What is required:
Copy each line of the records that contains the word "https".

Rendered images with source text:

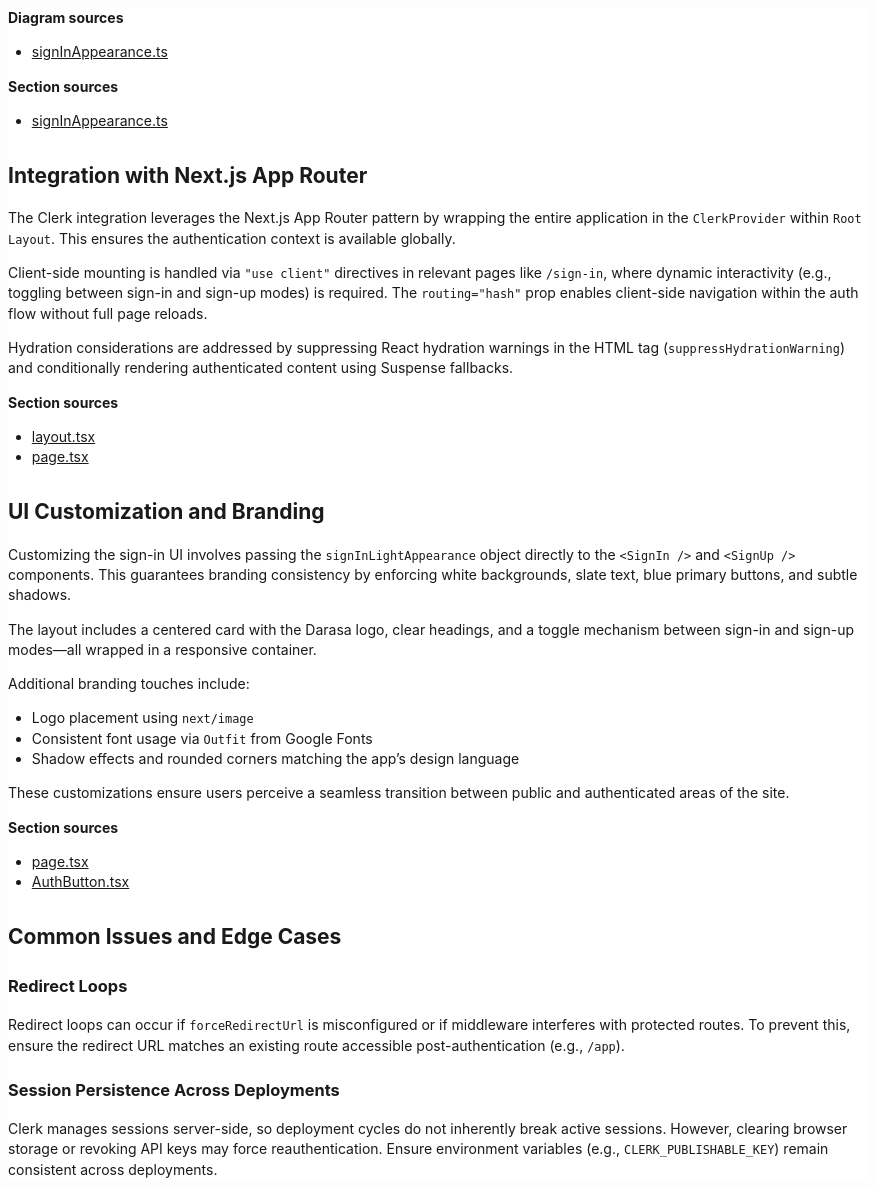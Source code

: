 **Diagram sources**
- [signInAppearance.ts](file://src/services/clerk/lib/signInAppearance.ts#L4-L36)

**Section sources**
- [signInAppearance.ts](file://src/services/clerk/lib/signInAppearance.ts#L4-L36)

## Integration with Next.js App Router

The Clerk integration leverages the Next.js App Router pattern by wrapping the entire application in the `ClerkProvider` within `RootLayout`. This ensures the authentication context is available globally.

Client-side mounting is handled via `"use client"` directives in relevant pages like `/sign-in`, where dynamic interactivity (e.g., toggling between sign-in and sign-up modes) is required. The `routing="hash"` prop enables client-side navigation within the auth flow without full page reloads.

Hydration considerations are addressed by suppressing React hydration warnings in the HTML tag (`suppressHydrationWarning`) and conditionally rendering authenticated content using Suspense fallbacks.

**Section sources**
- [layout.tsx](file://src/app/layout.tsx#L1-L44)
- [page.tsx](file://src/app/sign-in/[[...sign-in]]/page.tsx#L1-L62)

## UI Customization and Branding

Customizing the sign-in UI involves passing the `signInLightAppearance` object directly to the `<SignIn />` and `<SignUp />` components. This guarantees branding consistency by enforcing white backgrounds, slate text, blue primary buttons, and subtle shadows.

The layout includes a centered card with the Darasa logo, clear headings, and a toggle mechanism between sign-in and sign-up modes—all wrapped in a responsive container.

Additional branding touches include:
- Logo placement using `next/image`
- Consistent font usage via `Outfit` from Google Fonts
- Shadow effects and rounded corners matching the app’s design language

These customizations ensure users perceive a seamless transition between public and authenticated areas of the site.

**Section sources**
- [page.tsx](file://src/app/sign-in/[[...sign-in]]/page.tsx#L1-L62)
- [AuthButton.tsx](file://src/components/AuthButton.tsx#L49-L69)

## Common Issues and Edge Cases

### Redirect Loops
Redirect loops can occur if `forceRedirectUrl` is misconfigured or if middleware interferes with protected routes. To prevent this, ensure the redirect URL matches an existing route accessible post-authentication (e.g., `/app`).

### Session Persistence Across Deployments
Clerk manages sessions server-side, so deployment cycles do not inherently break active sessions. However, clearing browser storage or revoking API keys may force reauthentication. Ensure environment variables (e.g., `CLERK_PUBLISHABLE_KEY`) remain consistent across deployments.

--

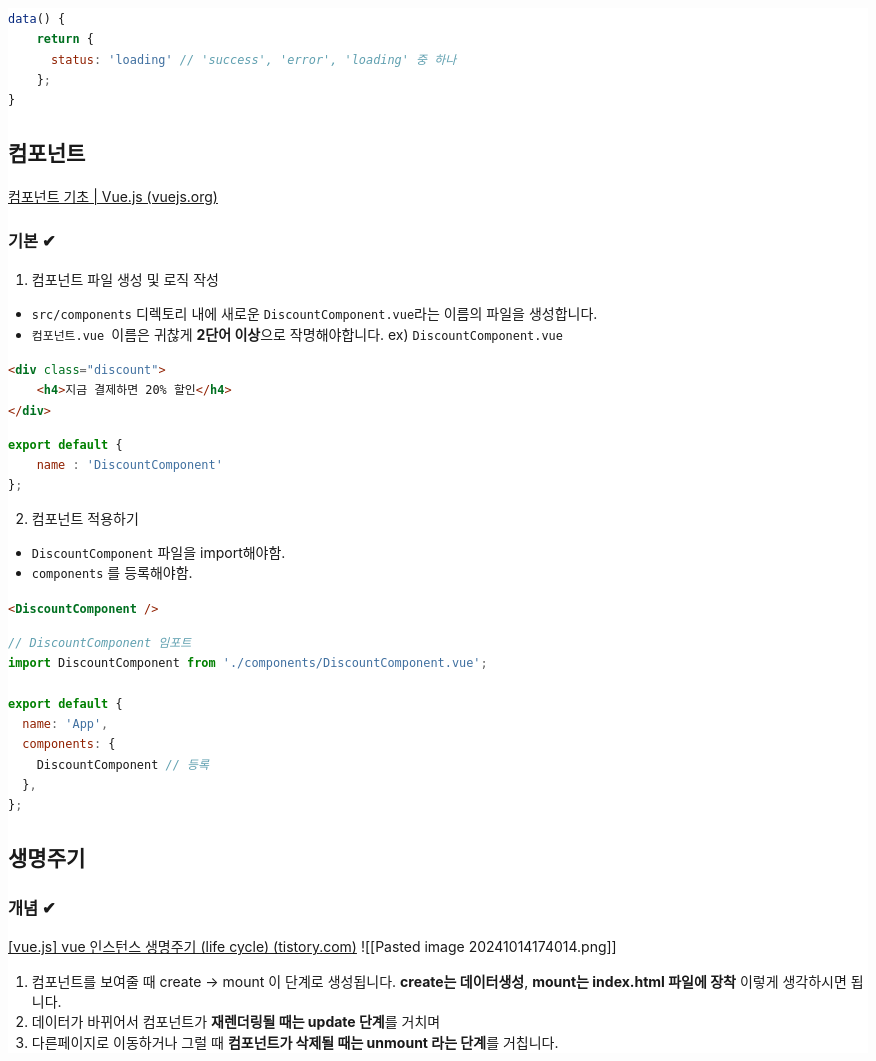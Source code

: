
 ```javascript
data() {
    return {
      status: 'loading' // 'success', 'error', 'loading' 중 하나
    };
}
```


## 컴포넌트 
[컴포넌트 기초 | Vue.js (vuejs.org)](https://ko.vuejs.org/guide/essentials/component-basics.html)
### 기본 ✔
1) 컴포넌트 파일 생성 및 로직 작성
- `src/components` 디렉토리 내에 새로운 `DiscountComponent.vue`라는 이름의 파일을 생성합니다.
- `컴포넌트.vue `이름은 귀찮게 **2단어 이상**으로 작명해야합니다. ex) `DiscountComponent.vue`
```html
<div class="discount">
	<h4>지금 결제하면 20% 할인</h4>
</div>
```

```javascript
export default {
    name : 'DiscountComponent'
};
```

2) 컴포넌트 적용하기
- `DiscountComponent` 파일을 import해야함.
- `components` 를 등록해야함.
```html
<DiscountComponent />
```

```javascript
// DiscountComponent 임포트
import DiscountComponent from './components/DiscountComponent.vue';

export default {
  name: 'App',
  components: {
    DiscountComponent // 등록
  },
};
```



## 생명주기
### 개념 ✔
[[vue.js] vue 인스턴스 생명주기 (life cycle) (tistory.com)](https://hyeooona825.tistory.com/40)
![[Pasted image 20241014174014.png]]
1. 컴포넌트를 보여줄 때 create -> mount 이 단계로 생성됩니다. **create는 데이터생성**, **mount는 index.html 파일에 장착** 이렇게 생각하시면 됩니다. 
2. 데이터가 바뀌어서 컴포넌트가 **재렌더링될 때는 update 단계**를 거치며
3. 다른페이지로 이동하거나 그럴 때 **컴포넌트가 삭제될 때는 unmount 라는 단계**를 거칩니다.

Result for this task:
[컴포넌트 기초 | Vue.js (vuejs.org)](https://ko.vuejs.org/guide/essentials/component-basics.html)
[[vue.js] vue 인스턴스 생명주기 (life cycle) (tistory.com)](https://hyeooona825.tistory.com/40)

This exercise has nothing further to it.